# Size of a Rubik's cube?



## hkpnkp (Aug 8, 2013)

i am planning to buy a dayan v zhanchi for speed cubing. i'm stuck with different sizes of zhanchi.my question is whether increase or decrease in size give us an advantage. also what is ideal for one handed solves ? :confused::tu


----------



## Username (Aug 8, 2013)

OH: 55mm
2H: 55mm or 57mm depending on your hand size


----------



## hkpnkp (Aug 8, 2013)

Username said:


> OH: 55mm
> 2H: 55mm or 57mm depending on your hand size



thanks man !!!!, you are a cool dude !!!!!!!!!!!


----------



## imation (Aug 8, 2013)

hkpnkp said:


> i am planning to buy a dayan v zhanchi for speed cubing. i'm stuck with different sizes of zhanchi.my question is whether increase or decrease in size give us an advantage. also what is ideal for one handed solves ? :confused::tu



Take a look at this 
http://www.youtube.com/watch?v=I30nNGC3lp0


----------



## Username (Aug 8, 2013)

imation said:


> Take a look at this
> http://www.youtube.com/watch?v=I30nNGC3lp0



That proves nothing


----------



## Wassili (Aug 8, 2013)

Next time you have a simple question please ask it in the One Answer Question Thread.


----------



## KingTim96 (Aug 8, 2013)

Wassili said:


> Next time you have a simple question please ask it in the One Answer Question Thread.

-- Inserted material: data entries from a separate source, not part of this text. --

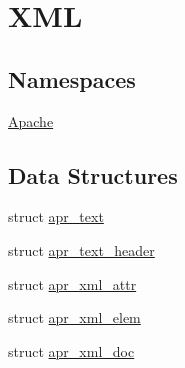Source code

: \hypertarget{group___a_p_r___util___x_m_l}{\section{X\-M\-L}
\label{group___a_p_r___util___x_m_l}
}
\subsection*{Namespaces}
\begin{DoxyCompactItemize}
\item 
\hyperlink{namespace_apache}{Apache}
\end{DoxyCompactItemize}
\subsection*{Data Structures}
\begin{DoxyCompactItemize}
\item 
struct \hyperlink{structapr__text}{apr\-\_\-text}
\item 
struct \hyperlink{structapr__text__header}{apr\-\_\-text\-\_\-header}
\item 
struct \hyperlink{structapr__xml__attr}{apr\-\_\-xml\-\_\-attr}
\item 
struct \hyperlink{structapr__xml__elem}{apr\-\_\-xml\-\_\-elem}
\item 
struct \hyperlink{structapr__xml__doc}{apr\-\_\-xml\-\_\-doc}
\end{DoxyCompactItemize}

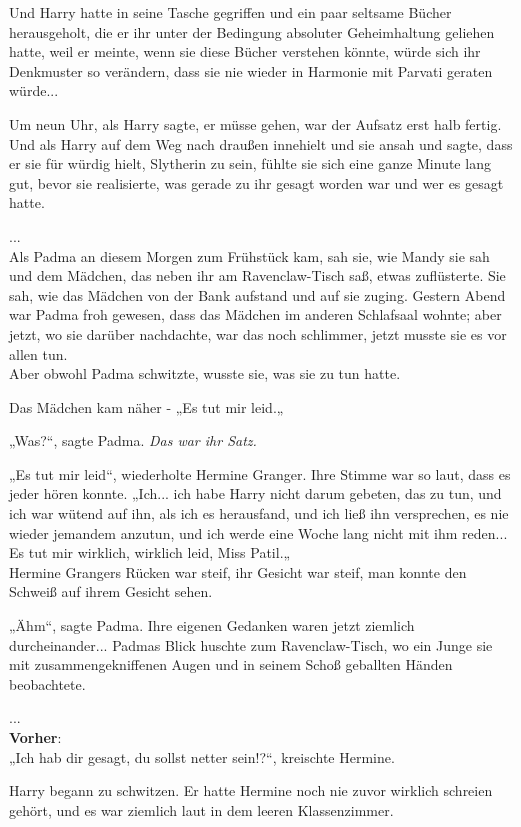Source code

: {Und Harry hatte in seine Tasche gegriffen und ein paar seltsame Bücher herausgeholt, die er ihr unter der Bedingung absoluter Geheimhaltung geliehen hatte, weil er meinte, wenn sie diese Bücher verstehen könnte, würde sich ihr Denkmuster so verändern, dass sie nie wieder in Harmonie mit Parvati geraten würde...

Um neun Uhr, als Harry sagte, er müsse gehen, war der Aufsatz erst halb fertig. Und als Harry auf dem Weg nach draußen innehielt und sie ansah und sagte, dass er sie für würdig hielt, Slytherin zu sein, fühlte sie sich eine ganze Minute lang gut, bevor sie realisierte, was gerade zu ihr gesagt worden war und wer es gesagt hatte.

...\\ Als Padma an diesem Morgen zum Frühstück kam, sah sie, wie Mandy sie sah und dem Mädchen, das neben ihr am Ravenclaw-Tisch saß, etwas zuflüsterte. Sie sah, wie das Mädchen von der Bank aufstand und auf sie zuging. Gestern Abend war Padma froh gewesen, dass das Mädchen im anderen Schlafsaal wohnte; aber jetzt, wo sie darüber nachdachte, war das noch schlimmer, jetzt musste sie es vor allen tun.\\ Aber obwohl Padma schwitzte, wusste sie, was sie zu tun hatte.

Das Mädchen kam näher - „Es tut mir leid.„

„Was?“, sagte Padma. \emph{Das war ihr Satz.}

„Es tut mir leid“, wiederholte Hermine Granger. Ihre Stimme war so laut, dass es jeder hören konnte. „Ich... ich habe Harry nicht darum gebeten, das zu tun, und ich war wütend auf ihn, als ich es herausfand, und ich ließ ihn versprechen, es nie wieder jemandem anzutun, und ich werde eine Woche lang nicht mit ihm reden... Es tut mir wirklich, wirklich leid, Miss Patil.„\\ Hermine Grangers Rücken war steif, ihr Gesicht war steif, man konnte den Schweiß auf ihrem Gesicht sehen.

„Ähm“, sagte Padma. Ihre eigenen Gedanken waren jetzt ziemlich durcheinander... Padmas Blick huschte zum Ravenclaw-Tisch, wo ein Junge sie mit zusammengekniffenen Augen und in seinem Schoß geballten Händen beobachtete.

...\\ \textbf{Vorher}:\\ „Ich hab dir gesagt, du sollst netter sein!?“, kreischte Hermine.

Harry begann zu schwitzen. Er hatte Hermine noch nie zuvor wirklich schreien gehört, und es war ziemlich laut in dem leeren Klassenzimmer.

}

If you take a look at his join date you can tell he's fairly new to the forums. Maybe you could cut him some slack next time.


----------



## Rnewms (Aug 8, 2013)

KingTim96 said:


> If you take a look at his join date you can tell he's fairly new to the forums.



This is why he informed OP of the OAQT.


----------